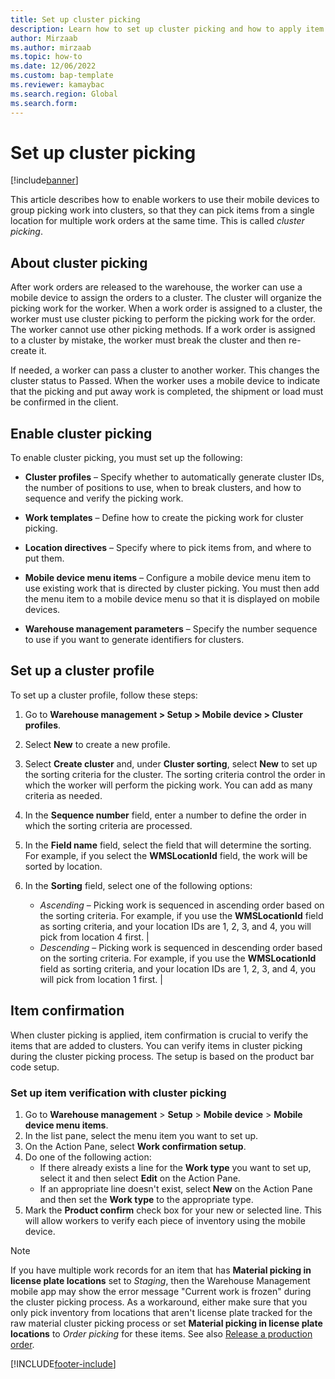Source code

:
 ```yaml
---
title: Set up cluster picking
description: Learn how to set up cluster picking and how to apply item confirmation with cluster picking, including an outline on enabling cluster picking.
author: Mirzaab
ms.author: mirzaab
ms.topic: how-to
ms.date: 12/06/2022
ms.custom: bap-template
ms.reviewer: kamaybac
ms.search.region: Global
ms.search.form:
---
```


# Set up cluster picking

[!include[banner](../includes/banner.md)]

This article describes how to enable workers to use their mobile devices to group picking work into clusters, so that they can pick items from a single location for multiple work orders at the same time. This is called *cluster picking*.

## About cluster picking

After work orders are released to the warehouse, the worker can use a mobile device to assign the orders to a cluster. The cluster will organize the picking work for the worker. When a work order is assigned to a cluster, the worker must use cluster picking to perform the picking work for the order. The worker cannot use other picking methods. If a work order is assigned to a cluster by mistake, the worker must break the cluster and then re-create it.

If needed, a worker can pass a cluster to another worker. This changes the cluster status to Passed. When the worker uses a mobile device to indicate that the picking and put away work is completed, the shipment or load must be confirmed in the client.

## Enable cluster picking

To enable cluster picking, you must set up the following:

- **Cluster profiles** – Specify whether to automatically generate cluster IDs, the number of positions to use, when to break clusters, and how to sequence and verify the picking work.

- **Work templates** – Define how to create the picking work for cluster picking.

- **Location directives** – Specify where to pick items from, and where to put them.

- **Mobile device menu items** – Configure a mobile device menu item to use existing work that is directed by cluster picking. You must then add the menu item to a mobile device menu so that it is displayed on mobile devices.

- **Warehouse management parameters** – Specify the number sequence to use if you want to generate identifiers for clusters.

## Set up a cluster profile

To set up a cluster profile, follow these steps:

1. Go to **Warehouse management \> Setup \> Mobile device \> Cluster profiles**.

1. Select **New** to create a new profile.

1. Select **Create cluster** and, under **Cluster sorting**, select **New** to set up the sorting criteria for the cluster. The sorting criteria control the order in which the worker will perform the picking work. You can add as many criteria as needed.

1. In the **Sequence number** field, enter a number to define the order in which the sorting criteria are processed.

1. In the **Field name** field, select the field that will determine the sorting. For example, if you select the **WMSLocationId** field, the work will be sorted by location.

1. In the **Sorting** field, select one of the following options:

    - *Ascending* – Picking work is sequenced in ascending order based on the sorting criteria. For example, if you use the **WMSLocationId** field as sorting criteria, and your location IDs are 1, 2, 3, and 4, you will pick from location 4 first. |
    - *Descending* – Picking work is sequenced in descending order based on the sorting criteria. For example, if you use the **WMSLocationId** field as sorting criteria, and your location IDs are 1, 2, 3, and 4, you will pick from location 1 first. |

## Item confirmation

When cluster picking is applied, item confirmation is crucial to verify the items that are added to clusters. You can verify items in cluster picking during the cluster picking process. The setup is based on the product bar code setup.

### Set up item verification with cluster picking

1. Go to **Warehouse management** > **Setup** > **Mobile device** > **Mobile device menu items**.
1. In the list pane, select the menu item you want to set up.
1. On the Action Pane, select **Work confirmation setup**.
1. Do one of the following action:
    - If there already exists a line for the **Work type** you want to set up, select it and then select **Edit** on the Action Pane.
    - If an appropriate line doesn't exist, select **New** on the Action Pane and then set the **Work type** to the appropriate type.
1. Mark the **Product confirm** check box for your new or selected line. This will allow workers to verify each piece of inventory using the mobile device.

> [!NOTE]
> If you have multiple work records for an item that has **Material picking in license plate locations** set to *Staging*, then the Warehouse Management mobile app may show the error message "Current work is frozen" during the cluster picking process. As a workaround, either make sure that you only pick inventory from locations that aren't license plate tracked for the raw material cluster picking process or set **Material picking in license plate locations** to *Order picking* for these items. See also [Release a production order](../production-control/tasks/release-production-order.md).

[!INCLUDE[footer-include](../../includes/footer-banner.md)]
• • • • • • •
[Exercise prompt]
Please print exactly the lines from the one containing "When cluster picking" through the last line of the material.

[Reply to the task]
When cluster picking is applied, item confirmation is crucial to verify the items that are added to clusters. You can verify items in cluster picking during the cluster picking process. The setup is based on the product bar code setup.

### Set up item verification with cluster picking

1. Go to **Warehouse management** > **Setup** > **Mobile device** > **Mobile device menu items**.
1. In the list pane, select the menu item you want to set up.
1. On the Action Pane, select **Work confirmation setup**.
1. Do one of the following action:
    - If there already exists a line for the **Work type** you want to set up, select it and then select **Edit** on the Action Pane.
    - If an appropriate line doesn't exist, select **New** on the Action Pane and then set the **Work type** to the appropriate type.
1. Mark the **Product confirm** check box for your new or selected line. This will allow workers to verify each piece of inventory using the mobile device.

> [!NOTE]
> If you have multiple work records for an item that has **Material picking in license plate locations** set to *Staging*, then the Warehouse Management mobile app may show the error message "Current work is frozen" during the cluster picking process. As a workaround, either make sure that you only pick inventory from locations that aren't license plate tracked for the raw material cluster picking process or set **Material picking in license plate locations** to *Order picking* for these items. See also [Release a production order](../production-control/tasks/release-production-order.md).

[!INCLUDE[footer-include](../../includes/footer-banner.md)]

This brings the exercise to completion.